Re: RDF of hydroxide ion in a water box

From: RonitS Chem (ronits.chem95_at_gmail.com)
Date: Sun Sep 01 2019 - 14:10:43 CDT

Hello all,

After reading through some literature, I came across that TIP3P water model
does not show long range behavior properly. Besides TIP4P, TIP5P model is
the only one which replicates the second and third solvation shell
properly, as mentioned in this paper:
https://www.ncbi.nlm.nih.gov/pmc/articles/PMC4766739/ , and its reference
on TIP3P water and a modified model called TIP3P-Ewald.
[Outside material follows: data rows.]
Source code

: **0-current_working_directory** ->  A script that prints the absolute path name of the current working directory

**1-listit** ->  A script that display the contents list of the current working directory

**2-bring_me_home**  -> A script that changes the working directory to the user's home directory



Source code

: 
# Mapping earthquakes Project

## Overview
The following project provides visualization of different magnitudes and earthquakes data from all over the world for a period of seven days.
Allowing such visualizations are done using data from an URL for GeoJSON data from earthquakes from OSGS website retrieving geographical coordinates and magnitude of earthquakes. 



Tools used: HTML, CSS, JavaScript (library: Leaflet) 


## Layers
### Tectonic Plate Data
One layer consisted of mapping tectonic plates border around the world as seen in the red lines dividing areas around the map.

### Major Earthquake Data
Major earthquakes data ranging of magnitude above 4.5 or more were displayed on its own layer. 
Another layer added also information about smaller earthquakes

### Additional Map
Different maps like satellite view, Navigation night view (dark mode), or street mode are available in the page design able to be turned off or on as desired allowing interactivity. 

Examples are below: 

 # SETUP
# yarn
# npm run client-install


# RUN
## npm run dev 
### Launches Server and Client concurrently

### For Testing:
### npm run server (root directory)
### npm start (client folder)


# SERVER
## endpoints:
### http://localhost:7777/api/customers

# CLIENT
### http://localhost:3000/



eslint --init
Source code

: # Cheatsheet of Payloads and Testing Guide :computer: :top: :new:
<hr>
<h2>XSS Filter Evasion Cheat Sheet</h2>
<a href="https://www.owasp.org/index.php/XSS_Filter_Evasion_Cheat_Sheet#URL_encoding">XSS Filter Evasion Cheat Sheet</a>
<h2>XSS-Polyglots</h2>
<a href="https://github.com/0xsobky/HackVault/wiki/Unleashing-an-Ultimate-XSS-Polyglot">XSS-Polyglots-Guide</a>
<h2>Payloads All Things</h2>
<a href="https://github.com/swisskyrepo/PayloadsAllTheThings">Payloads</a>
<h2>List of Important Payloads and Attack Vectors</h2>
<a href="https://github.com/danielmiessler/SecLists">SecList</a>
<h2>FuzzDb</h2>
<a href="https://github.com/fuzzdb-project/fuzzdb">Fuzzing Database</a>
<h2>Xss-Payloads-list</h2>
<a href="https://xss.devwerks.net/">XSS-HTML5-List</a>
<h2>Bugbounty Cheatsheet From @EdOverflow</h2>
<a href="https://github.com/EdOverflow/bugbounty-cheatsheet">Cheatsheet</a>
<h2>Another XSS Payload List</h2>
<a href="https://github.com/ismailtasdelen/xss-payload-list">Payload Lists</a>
The only modification that the paper:
https://aip.scitation.org/doi/10.1063/1.1808117 suggested was in the LJ
potential terms of Oxygen and Hydrogen. After making the same
modifications, I see the second and third solvation shells in the rdf but
there was a significant overbinding, and the density is messed up. Since
the work I am doing strictly focusses on TIP3P water model, I am benching
the idea of getting proper long range behavior, but I do want to understand
more.

I guess my question is why in some models, there are no Hydrogen LJ
parameters, and how to make sense of changes in LJ parameters physically? I
mean without running an actual simulation, how to predict what changes
might occur in a system on tweaking the epsilon and Rmin/2 a little.

Best,
Ronit

On Thu, Aug 22, 2019 at 7:17 PM RonitS Chem <ronits.chem95_at_gmail.com> wrote:

> Hello everyone,
>
> I am pretty new to NAMD, and MD in general so please forgive me if this
> question seems too naive/simplistic, but I have searched on this mailing
> list a lot and cannot seem to find any solution for the question I have.
>
> So, while learning how to run NAMD, I simulated just a water box and
> calculated the RDF via VMD and the first solvation shell was fine but I had
> a hard time getting the second solvation shell. I attributed this problem
> to the rigid bonds, but still not sure since it is advised that for
> 2fs/step rigid bonds should be on.
>
> Now, I am trying to simulate a single hydroxide ion in a water box using
> the parameters given in the toppar_water_ion.str file. The RDF was
> calculated between hydroxide oxygen and water oxygen, and it shows there
> are 9 atoms in the first solvation shell, which does not seem correct.
>
> I tried testing for ion O and water H, but that also shows 9 in the first
> solvation shell with a distinct second shell, which is even weirder. After
> looking through the literature, the RDF is definitely messed up, but the
> reasoning is unclear.
>
> I should mention that after parametrizing OH radical and running the same
> input file but with a radical, in place of the ion, the RDFs match at least
> one paper that I have been able to find.
>
> Should I play with the values of timestep, rigidbonds or is the problem
> elsewhere?
>
> Thank you for taking the time to read and any input will be appreciated.